Cet itinéraire, que nous avons volontairement voulu dense et riche avec les collègues du collège Jean Lartaut, sous la fougue passionnée de Claire Mallard, a été suivi avec détermination par Marion David, reporter curieuse et créative, à l’affût du moindre détail pour capter l’esprit de ces journées dans un film. Les élèves ont travaillé à partir d’un livret réalisé par nos soins : extraits de carte IGN, photographies d’époque, transcriptions de documents d’archives, associés à une bibliographie abondante ont permis de créer un document de travail riche associant le sens de l’analyse à la recherche des indices pour comprendre l’esprit de ces lieux de Résistance.

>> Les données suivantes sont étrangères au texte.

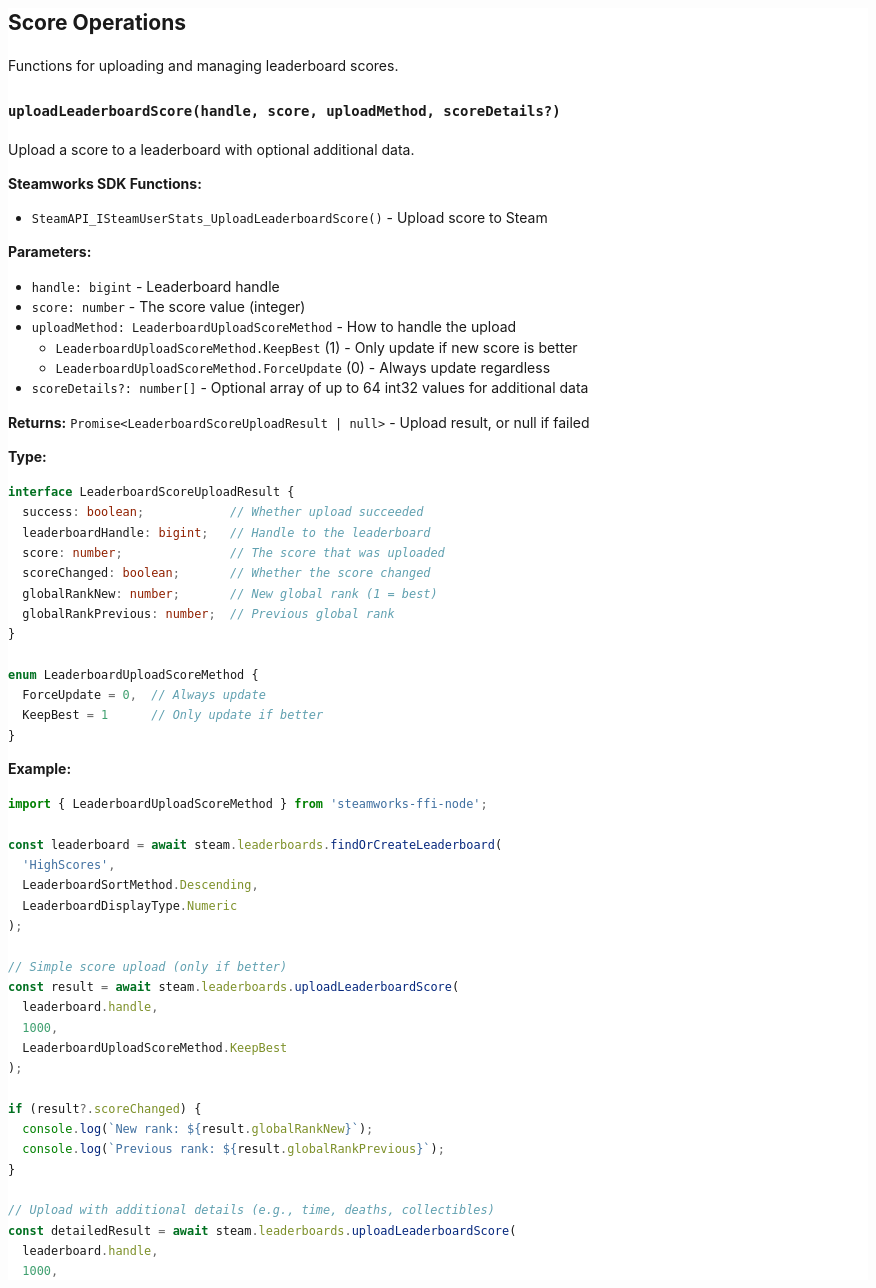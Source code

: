 
## Score Operations

Functions for uploading and managing leaderboard scores.

### `uploadLeaderboardScore(handle, score, uploadMethod, scoreDetails?)`

Upload a score to a leaderboard with optional additional data.

**Steamworks SDK Functions:**
- `SteamAPI_ISteamUserStats_UploadLeaderboardScore()` - Upload score to Steam

**Parameters:**
- `handle: bigint` - Leaderboard handle
- `score: number` - The score value (integer)
- `uploadMethod: LeaderboardUploadScoreMethod` - How to handle the upload
  - `LeaderboardUploadScoreMethod.KeepBest` (1) - Only update if new score is better
  - `LeaderboardUploadScoreMethod.ForceUpdate` (0) - Always update regardless
- `scoreDetails?: number[]` - Optional array of up to 64 int32 values for additional data

**Returns:** `Promise<LeaderboardScoreUploadResult | null>` - Upload result, or null if failed

**Type:**
```typescript
interface LeaderboardScoreUploadResult {
  success: boolean;            // Whether upload succeeded
  leaderboardHandle: bigint;   // Handle to the leaderboard
  score: number;               // The score that was uploaded
  scoreChanged: boolean;       // Whether the score changed
  globalRankNew: number;       // New global rank (1 = best)
  globalRankPrevious: number;  // Previous global rank
}

enum LeaderboardUploadScoreMethod {
  ForceUpdate = 0,  // Always update
  KeepBest = 1      // Only update if better
}
```

**Example:**
```typescript
import { LeaderboardUploadScoreMethod } from 'steamworks-ffi-node';

const leaderboard = await steam.leaderboards.findOrCreateLeaderboard(
  'HighScores',
  LeaderboardSortMethod.Descending,
  LeaderboardDisplayType.Numeric
);

// Simple score upload (only if better)
const result = await steam.leaderboards.uploadLeaderboardScore(
  leaderboard.handle,
  1000,
  LeaderboardUploadScoreMethod.KeepBest
);

if (result?.scoreChanged) {
  console.log(`New rank: ${result.globalRankNew}`);
  console.log(`Previous rank: ${result.globalRankPrevious}`);
}

// Upload with additional details (e.g., time, deaths, collectibles)
const detailedResult = await steam.leaderboards.uploadLeaderboardScore(
  leaderboard.handle,
  1000,
```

Ces lieux et ces papiers que nous avons interrogés nous ont invité, petits et grands si je puis dire, à relire notre espace vécu le temps d’une journée : nul doute qu’il est empreint d’une histoire à narrer, à laquelle nous devons être sensible. Cette sensibilité, les élèves ont eu à l’exprimer en réalisant leur valise. Au moment, de l’engagement, voilà l’objet incarnant une véritable réflexion sur le choix. Remplir le bagage d’objets, signifiants ou insignifiants, précieux ou ordinaires, des images, des écrits, le combler de souvenirs à foisons, d’une personnalité à juste raison, voilà une manière pour eux de prendre possession de l’esprit passé – mais toujours présent – d’une incontestable détermination. Métaphore inconditionnelle du voyage, la valise annonce le début d’une nouvelle aventure que la fin de leur année de troisième augure ! Ces valises, exposées au collège à l’occasion de cette soirée témoigne d’un sens aigu d’une Histoire recherchée dans la poussière d’un grenier, entre vieux objets et vieux papiers… Après les mots du chant, après l’étude sérieuse, voilà une manière bien ingénieuse d’exprimer son regard sur le passé. Germain Constantin, photographe, nous propose de saisir à travers ses photographies l’empreinte de cette sensibilité en nous livrant une galerie riche d’intérêt où les photographies de ces valises côtoient la reconstitution par les élèves et les enseignants, le temps d’une image, d’une bande de Résistants prêts à agir, vêtus des valeurs et des idéaux fondateurs.
Jean-Christophe Temdaoui et Claire Mallard.